Member of the National Assembly of Quebec for Taschereau
- In office 1985–1994
- Preceded by: Richard Guay
- Succeeded by: André Gaulin

Personal details
- Born: May 28, 1958 (age 67) Quebec City, Quebec
- Party: Liberal
- Parents: Jean-Robert Leclerc (father); Suzanne Lajeunesse (mother);
- Alma mater: Université Laval
- Occupation: businessman

= Jean Leclerc (politician) =

Canadian politician

Jean Leclerc, (/fr/; born May 28, 1958) is a Canadian businessman and former politician.

== Biography ==
Born in Quebec City, Quebec, the son of Jean-Robert Leclerc and Suzanne Lajeunesse, Leclerc received a Bachelor's degree from Université Laval in 1977. In 1977, he started working at Biscuits Leclerc, a cookie and snack manufacturer founded in 1905 by François Leclerc (Jean Leclerc’s great-grandfather).
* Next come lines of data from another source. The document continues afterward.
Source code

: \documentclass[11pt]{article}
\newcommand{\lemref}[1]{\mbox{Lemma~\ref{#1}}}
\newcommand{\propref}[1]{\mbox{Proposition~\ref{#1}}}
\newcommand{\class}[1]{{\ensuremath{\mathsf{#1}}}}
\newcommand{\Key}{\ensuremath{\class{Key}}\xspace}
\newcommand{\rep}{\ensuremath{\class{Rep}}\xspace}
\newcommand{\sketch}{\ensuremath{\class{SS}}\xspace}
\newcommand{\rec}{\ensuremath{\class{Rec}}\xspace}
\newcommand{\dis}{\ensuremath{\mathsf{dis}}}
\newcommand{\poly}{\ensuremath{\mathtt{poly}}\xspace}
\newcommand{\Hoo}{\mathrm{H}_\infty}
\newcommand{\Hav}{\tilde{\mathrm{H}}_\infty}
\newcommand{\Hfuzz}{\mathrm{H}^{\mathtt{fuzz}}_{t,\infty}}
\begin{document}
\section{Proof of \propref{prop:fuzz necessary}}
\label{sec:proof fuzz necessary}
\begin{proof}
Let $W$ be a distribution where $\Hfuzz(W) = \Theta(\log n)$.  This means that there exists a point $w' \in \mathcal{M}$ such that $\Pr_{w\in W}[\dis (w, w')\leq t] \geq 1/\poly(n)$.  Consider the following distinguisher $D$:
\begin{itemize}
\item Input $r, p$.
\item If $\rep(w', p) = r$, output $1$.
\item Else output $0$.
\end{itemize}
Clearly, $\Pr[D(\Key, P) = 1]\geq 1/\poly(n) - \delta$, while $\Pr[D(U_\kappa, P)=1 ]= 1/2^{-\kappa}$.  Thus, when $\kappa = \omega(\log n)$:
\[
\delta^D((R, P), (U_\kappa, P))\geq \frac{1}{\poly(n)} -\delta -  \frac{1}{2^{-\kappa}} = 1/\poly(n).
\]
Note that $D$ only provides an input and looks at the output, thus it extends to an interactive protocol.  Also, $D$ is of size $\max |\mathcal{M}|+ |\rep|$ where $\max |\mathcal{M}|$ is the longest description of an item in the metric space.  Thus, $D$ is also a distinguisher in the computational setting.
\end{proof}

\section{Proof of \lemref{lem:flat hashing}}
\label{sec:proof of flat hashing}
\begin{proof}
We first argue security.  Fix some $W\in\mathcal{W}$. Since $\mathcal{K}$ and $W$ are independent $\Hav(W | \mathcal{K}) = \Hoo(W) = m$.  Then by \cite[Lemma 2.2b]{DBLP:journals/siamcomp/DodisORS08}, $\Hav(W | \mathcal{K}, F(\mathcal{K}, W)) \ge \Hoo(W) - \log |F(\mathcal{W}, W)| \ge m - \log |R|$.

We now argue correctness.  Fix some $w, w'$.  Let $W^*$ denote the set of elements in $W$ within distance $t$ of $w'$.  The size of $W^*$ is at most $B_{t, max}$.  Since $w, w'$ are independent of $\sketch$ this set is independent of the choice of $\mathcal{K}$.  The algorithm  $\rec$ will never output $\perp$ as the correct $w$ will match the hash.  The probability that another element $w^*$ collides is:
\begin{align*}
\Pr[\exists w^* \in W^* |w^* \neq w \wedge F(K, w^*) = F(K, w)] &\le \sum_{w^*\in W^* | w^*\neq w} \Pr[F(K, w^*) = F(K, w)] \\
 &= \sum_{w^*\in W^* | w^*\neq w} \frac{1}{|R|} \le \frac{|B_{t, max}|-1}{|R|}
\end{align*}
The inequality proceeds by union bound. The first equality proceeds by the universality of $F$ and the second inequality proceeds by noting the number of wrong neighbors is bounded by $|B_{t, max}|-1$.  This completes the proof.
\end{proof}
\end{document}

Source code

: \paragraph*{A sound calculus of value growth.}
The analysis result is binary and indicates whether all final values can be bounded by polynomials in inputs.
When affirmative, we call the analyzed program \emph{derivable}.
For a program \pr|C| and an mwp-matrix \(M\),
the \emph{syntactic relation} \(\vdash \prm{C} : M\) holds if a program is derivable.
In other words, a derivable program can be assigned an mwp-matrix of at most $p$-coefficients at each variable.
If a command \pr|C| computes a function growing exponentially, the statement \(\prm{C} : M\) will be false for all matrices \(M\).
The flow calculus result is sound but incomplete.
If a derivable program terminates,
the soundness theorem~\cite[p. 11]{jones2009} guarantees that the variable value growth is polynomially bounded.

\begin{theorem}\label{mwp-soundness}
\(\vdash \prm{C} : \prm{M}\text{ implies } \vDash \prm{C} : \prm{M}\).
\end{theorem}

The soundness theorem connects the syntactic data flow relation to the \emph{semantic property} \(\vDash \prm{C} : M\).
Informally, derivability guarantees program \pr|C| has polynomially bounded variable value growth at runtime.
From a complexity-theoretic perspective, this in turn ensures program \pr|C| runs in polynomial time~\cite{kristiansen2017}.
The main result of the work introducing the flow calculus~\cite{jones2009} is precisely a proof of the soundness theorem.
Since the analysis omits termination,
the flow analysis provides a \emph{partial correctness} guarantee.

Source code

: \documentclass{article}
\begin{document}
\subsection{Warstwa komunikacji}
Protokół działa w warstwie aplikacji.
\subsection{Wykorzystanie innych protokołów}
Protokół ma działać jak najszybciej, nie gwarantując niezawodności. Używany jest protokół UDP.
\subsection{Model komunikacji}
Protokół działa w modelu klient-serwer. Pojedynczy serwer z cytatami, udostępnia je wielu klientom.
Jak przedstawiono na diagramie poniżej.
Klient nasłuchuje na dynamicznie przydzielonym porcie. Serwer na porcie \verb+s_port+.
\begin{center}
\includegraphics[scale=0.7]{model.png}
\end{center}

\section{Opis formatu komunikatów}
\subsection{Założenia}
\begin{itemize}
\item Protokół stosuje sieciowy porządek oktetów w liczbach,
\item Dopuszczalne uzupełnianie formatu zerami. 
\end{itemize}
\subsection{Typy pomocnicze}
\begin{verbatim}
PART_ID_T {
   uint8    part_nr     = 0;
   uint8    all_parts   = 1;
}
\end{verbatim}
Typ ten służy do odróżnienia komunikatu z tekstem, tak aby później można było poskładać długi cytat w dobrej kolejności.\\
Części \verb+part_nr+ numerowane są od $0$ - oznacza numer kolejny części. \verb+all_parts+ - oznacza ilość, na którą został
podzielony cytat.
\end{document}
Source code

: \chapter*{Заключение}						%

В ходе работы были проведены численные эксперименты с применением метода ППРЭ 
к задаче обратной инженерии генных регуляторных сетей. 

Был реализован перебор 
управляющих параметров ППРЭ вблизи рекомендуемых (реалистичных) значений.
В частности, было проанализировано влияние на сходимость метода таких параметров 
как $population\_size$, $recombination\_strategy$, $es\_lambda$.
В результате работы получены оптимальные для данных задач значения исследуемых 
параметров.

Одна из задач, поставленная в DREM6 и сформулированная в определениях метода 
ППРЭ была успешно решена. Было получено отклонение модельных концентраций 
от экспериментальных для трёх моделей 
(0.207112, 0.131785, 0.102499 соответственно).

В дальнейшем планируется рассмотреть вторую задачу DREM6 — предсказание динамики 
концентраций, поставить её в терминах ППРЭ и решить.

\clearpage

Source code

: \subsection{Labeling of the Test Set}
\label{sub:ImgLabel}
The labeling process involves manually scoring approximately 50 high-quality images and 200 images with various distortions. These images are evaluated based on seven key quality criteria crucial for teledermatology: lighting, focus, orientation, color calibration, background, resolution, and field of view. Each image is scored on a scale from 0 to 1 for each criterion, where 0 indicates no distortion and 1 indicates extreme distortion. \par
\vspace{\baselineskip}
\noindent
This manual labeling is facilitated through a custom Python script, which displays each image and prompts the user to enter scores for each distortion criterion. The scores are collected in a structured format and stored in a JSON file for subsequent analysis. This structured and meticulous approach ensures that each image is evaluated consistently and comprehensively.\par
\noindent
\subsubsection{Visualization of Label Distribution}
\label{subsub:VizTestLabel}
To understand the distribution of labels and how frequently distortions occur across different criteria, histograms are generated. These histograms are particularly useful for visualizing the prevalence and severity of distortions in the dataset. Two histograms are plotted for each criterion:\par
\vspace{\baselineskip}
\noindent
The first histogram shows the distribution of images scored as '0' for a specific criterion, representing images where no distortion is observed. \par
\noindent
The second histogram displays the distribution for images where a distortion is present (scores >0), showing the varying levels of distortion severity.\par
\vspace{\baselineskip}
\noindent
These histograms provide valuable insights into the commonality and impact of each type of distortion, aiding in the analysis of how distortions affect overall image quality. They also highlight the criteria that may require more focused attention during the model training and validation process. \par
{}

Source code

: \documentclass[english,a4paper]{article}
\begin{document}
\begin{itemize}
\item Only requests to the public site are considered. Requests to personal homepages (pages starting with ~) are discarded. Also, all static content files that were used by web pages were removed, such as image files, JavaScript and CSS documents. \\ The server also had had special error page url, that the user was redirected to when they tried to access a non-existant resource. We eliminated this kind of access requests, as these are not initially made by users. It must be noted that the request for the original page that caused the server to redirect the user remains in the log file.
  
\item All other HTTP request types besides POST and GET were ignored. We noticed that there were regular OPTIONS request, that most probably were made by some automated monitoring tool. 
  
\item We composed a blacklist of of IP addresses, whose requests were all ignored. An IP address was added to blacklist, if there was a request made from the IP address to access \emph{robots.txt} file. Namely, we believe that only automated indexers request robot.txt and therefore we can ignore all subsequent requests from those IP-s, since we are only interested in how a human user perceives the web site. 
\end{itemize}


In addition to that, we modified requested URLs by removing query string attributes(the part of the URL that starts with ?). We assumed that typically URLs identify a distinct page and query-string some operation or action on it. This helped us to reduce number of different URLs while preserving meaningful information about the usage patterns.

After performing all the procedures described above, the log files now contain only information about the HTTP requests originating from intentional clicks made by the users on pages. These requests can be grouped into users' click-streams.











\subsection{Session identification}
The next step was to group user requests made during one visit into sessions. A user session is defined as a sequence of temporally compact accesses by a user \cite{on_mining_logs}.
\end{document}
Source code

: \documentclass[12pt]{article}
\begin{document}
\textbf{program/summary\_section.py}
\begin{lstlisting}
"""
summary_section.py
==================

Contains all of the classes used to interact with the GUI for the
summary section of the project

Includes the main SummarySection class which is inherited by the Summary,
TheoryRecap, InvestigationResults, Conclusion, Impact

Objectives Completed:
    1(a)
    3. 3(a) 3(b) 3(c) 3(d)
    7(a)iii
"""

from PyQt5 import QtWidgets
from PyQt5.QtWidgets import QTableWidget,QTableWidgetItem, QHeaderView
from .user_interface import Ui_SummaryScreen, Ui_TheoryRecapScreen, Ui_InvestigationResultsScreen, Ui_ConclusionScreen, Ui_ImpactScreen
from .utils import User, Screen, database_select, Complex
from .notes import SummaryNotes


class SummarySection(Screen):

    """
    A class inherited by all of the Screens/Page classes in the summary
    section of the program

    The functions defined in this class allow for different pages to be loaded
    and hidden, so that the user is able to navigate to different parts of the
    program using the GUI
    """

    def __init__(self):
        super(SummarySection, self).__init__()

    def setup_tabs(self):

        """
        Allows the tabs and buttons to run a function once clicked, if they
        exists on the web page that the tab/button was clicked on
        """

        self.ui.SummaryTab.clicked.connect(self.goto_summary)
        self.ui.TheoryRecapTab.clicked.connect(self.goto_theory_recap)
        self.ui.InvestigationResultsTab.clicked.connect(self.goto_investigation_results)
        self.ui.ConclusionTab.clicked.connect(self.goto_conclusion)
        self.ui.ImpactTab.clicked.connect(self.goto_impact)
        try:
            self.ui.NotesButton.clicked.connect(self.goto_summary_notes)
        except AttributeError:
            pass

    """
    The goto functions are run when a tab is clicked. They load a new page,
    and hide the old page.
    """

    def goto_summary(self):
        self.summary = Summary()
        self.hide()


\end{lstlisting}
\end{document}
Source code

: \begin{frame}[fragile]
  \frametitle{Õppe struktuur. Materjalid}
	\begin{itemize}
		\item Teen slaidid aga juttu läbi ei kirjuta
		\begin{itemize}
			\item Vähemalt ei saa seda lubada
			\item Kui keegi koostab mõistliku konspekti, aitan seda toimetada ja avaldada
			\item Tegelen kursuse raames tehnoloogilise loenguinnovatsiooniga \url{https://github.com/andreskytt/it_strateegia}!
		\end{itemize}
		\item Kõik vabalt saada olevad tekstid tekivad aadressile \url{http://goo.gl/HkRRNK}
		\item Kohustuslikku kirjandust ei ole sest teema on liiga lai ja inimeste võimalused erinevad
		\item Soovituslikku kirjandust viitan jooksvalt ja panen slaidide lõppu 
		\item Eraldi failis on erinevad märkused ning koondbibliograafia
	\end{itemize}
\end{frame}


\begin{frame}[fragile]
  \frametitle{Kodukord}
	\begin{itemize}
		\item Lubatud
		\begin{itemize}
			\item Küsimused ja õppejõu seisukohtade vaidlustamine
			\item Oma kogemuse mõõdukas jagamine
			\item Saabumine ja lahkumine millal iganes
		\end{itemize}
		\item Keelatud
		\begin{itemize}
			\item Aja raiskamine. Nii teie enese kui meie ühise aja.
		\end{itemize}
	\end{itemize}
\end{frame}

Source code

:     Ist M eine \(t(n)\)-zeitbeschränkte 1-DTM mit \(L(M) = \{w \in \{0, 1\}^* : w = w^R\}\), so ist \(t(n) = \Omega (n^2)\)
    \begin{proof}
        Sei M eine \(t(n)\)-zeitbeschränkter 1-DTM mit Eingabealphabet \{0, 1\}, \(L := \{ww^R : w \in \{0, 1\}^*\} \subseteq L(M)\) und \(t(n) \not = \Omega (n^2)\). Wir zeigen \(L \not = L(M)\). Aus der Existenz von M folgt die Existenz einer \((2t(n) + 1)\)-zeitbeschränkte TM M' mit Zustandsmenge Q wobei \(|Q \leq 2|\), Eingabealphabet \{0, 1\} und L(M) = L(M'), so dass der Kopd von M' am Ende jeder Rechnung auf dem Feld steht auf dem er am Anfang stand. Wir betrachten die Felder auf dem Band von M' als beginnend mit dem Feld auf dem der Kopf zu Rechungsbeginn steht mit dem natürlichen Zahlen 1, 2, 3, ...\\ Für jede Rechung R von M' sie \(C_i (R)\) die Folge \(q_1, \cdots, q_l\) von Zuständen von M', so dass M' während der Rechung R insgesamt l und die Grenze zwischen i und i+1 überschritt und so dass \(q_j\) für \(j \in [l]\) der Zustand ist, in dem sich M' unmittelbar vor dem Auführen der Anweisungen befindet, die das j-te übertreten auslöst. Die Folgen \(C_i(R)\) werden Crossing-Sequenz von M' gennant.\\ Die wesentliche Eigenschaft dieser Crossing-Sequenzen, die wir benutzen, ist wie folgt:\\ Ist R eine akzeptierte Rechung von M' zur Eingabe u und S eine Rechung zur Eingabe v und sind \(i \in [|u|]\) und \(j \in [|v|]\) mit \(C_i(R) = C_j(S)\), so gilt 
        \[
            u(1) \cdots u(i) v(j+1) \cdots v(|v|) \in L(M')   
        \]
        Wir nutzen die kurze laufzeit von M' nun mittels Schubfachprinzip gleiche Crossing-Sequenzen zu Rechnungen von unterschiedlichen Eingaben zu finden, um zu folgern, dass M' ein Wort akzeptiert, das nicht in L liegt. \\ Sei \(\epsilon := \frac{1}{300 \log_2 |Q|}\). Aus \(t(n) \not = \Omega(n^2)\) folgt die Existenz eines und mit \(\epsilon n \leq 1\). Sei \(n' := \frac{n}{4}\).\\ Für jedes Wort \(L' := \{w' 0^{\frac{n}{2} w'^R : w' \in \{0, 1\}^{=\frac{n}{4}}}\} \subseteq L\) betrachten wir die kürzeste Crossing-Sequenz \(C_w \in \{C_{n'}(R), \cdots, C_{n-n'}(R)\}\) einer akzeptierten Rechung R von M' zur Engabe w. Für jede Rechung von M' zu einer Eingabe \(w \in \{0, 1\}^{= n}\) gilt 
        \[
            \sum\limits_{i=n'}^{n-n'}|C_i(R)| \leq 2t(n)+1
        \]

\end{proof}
In 1985, he was elected to the National Assembly of Quebec for Taschereau. A Liberal, he was re-elected in 1989. He did not run in 1994. He was Minister of government services, vice-president of the Treasury Board, and Minister responsible for the Quebec City region.

In 1995, he re-joined his family firm as a Vice-President. In 2003, he was appointed president and CEO. In 2006, he was Chairman of the Quebec City 400th Anniversary Society.

In 2009, he was made a Knight of the National Order of Quebec.